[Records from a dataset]
:::::

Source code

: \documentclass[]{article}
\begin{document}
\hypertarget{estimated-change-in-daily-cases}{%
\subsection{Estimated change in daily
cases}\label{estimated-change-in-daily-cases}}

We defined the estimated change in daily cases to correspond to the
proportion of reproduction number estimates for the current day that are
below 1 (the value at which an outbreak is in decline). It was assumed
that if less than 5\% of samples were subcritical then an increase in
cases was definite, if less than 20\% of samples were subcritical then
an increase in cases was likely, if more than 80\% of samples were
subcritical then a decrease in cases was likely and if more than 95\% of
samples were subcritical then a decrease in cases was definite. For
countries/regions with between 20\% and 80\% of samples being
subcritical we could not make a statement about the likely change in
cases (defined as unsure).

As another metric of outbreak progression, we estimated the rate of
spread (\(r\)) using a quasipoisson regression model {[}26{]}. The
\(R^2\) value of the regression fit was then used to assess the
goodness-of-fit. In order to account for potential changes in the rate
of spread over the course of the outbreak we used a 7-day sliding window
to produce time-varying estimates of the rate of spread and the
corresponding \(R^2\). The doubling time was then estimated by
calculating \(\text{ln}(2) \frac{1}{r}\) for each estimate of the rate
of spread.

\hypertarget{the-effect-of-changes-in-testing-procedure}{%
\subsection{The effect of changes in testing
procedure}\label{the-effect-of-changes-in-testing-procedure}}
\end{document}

:::::

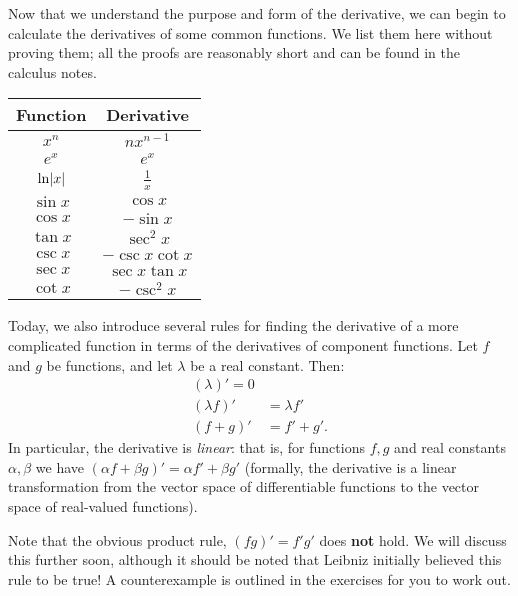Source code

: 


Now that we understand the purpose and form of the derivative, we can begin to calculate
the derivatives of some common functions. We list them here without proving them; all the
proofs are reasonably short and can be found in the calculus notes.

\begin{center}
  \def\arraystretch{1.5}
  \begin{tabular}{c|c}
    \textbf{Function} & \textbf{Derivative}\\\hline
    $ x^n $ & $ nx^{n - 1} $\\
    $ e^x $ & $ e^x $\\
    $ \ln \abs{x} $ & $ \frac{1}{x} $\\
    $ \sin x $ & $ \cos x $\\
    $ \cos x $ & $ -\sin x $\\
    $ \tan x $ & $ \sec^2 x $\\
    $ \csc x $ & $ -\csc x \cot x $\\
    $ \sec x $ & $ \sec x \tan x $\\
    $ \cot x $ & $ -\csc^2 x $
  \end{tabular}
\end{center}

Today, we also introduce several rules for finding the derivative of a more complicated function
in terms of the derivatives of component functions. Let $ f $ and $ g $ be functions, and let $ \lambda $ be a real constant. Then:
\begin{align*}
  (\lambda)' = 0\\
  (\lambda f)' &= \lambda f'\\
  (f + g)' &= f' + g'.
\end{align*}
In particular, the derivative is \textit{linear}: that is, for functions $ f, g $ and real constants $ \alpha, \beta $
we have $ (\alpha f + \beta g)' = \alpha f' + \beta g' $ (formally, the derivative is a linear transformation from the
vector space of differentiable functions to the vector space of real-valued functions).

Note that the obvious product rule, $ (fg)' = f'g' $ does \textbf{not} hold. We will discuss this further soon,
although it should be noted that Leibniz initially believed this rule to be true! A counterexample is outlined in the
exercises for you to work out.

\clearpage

:::::

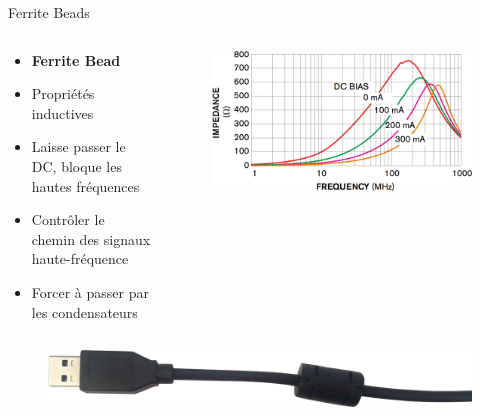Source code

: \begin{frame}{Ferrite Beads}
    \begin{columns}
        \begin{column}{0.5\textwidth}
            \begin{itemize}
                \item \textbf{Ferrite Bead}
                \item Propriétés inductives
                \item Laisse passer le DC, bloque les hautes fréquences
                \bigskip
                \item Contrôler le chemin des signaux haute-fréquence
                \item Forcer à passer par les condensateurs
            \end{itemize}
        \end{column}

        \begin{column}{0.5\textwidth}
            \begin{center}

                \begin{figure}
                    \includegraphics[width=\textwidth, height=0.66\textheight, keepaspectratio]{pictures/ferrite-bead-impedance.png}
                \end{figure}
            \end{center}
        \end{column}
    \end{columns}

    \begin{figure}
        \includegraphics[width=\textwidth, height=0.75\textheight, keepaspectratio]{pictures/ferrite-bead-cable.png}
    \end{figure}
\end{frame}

:::::

Work through the records above. Copy every line with the string "time".

[ANSWER FOR THIS EXERCISE]
to produce time-varying estimates of the rate of spread and the
corresponding \(R^2\). The doubling time was then estimated by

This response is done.